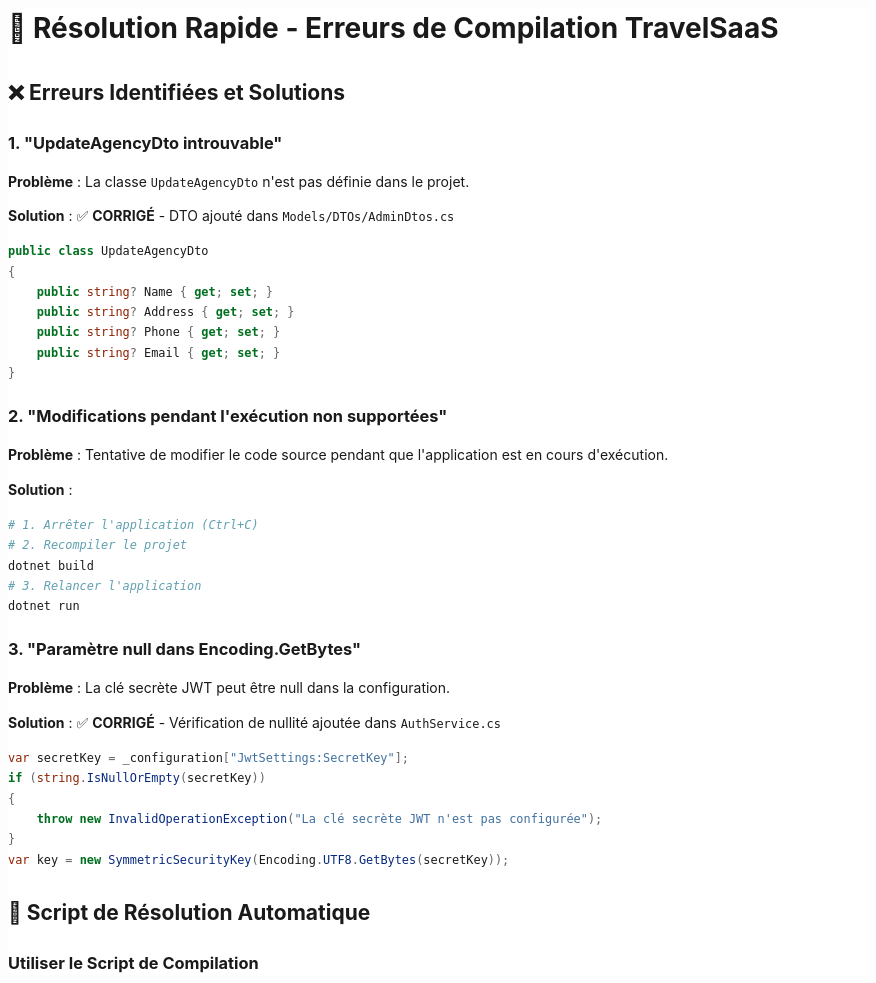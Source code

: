 # 🚨 Résolution Rapide - Erreurs de Compilation TravelSaaS

## ❌ Erreurs Identifiées et Solutions

### 1. **"UpdateAgencyDto introuvable"**

**Problème** : La classe `UpdateAgencyDto` n'est pas définie dans le projet.

**Solution** : ✅ **CORRIGÉ** - DTO ajouté dans `Models/DTOs/AdminDtos.cs`

```csharp
public class UpdateAgencyDto
{
    public string? Name { get; set; }
    public string? Address { get; set; }
    public string? Phone { get; set; }
    public string? Email { get; set; }
}
```

### 2. **"Modifications pendant l'exécution non supportées"**

**Problème** : Tentative de modifier le code source pendant que l'application est en cours d'exécution.

**Solution** :
```bash
# 1. Arrêter l'application (Ctrl+C)
# 2. Recompiler le projet
dotnet build
# 3. Relancer l'application
dotnet run
```

### 3. **"Paramètre null dans Encoding.GetBytes"**

**Problème** : La clé secrète JWT peut être null dans la configuration.

**Solution** : ✅ **CORRIGÉ** - Vérification de nullité ajoutée dans `AuthService.cs`

```csharp
var secretKey = _configuration["JwtSettings:SecretKey"];
if (string.IsNullOrEmpty(secretKey))
{
    throw new InvalidOperationException("La clé secrète JWT n'est pas configurée");
}
var key = new SymmetricSecurityKey(Encoding.UTF8.GetBytes(secretKey));
```

## 🔧 Script de Résolution Automatique

### Utiliser le Script de Compilation
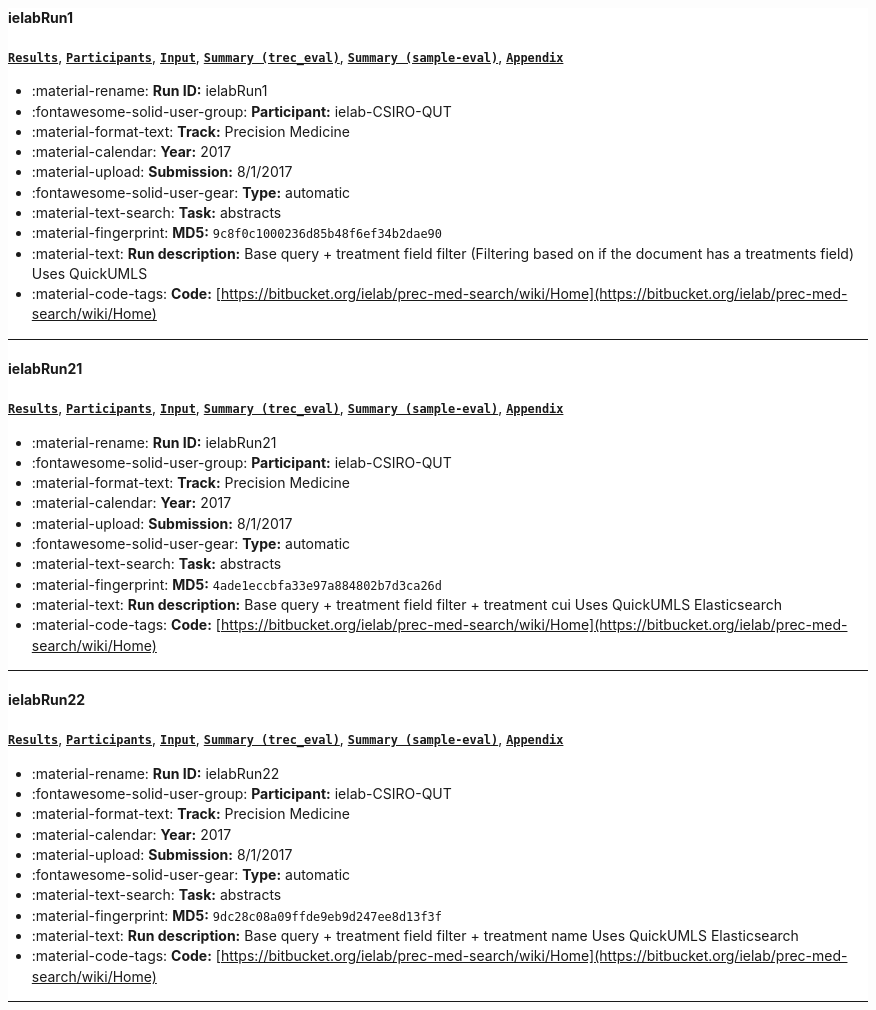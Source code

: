 #### ielabRun1 
[**`Results`**](./results.md#ielabrun1), [**`Participants`**](./participants.md#ielab-csiro-qut), [**`Input`**](https://trec.nist.gov/results/trec26/pm/input.ielabRun1.gz), [**`Summary (trec_eval)`**](https://trec.nist.gov/results/trec26/pm/summary.trec_eval.ielabRun1), [**`Summary (sample-eval)`**](https://trec.nist.gov/results/trec26/pm/summary.sample-eval.ielabRun1), [**`Appendix`**](https://trec.nist.gov/pubs/trec26/appendices/pm/ielabRun1.pdf) 

- :material-rename: **Run ID:** ielabRun1 
- :fontawesome-solid-user-group: **Participant:** ielab-CSIRO-QUT 
- :material-format-text: **Track:** Precision Medicine 
- :material-calendar: **Year:** 2017 
- :material-upload: **Submission:** 8/1/2017 
- :fontawesome-solid-user-gear: **Type:** automatic 
- :material-text-search: **Task:** abstracts 
- :material-fingerprint: **MD5:** `9c8f0c1000236d85b48f6ef34b2dae90` 
- :material-text: **Run description:** Base query + treatment field filter (Filtering based on if the document has a treatments field) Uses QuickUMLS 
- :material-code-tags: **Code:** [https://bitbucket.org/ielab/prec-med-search/wiki/Home](https://bitbucket.org/ielab/prec-med-search/wiki/Home) 

---
#### ielabRun21 
[**`Results`**](./results.md#ielabrun21), [**`Participants`**](./participants.md#ielab-csiro-qut), [**`Input`**](https://trec.nist.gov/results/trec26/pm/input.ielabRun21.gz), [**`Summary (trec_eval)`**](https://trec.nist.gov/results/trec26/pm/summary.trec_eval.ielabRun21), [**`Summary (sample-eval)`**](https://trec.nist.gov/results/trec26/pm/summary.sample-eval.ielabRun21), [**`Appendix`**](https://trec.nist.gov/pubs/trec26/appendices/pm/ielabRun21.pdf) 

- :material-rename: **Run ID:** ielabRun21 
- :fontawesome-solid-user-group: **Participant:** ielab-CSIRO-QUT 
- :material-format-text: **Track:** Precision Medicine 
- :material-calendar: **Year:** 2017 
- :material-upload: **Submission:** 8/1/2017 
- :fontawesome-solid-user-gear: **Type:** automatic 
- :material-text-search: **Task:** abstracts 
- :material-fingerprint: **MD5:** `4ade1eccbfa33e97a884802b7d3ca26d` 
- :material-text: **Run description:** Base query + treatment field filter + treatment cui Uses QuickUMLS Elasticsearch 
- :material-code-tags: **Code:** [https://bitbucket.org/ielab/prec-med-search/wiki/Home](https://bitbucket.org/ielab/prec-med-search/wiki/Home) 

---
#### ielabRun22 
[**`Results`**](./results.md#ielabrun22), [**`Participants`**](./participants.md#ielab-csiro-qut), [**`Input`**](https://trec.nist.gov/results/trec26/pm/input.ielabRun22.gz), [**`Summary (trec_eval)`**](https://trec.nist.gov/results/trec26/pm/summary.trec_eval.ielabRun22), [**`Summary (sample-eval)`**](https://trec.nist.gov/results/trec26/pm/summary.sample-eval.ielabRun22), [**`Appendix`**](https://trec.nist.gov/pubs/trec26/appendices/pm/ielabRun22.pdf) 

- :material-rename: **Run ID:** ielabRun22 
- :fontawesome-solid-user-group: **Participant:** ielab-CSIRO-QUT 
- :material-format-text: **Track:** Precision Medicine 
- :material-calendar: **Year:** 2017 
- :material-upload: **Submission:** 8/1/2017 
- :fontawesome-solid-user-gear: **Type:** automatic 
- :material-text-search: **Task:** abstracts 
- :material-fingerprint: **MD5:** `9dc28c08a09ffde9eb9d247ee8d13f3f` 
- :material-text: **Run description:** Base query + treatment field filter + treatment name Uses QuickUMLS Elasticsearch 
- :material-code-tags: **Code:** [https://bitbucket.org/ielab/prec-med-search/wiki/Home](https://bitbucket.org/ielab/prec-med-search/wiki/Home) 

---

◇ ◇ ◇

» Directions for this task: Supply the count of lines in the entries that contain the word "exécution", and nothing besides.

» Final answer: 2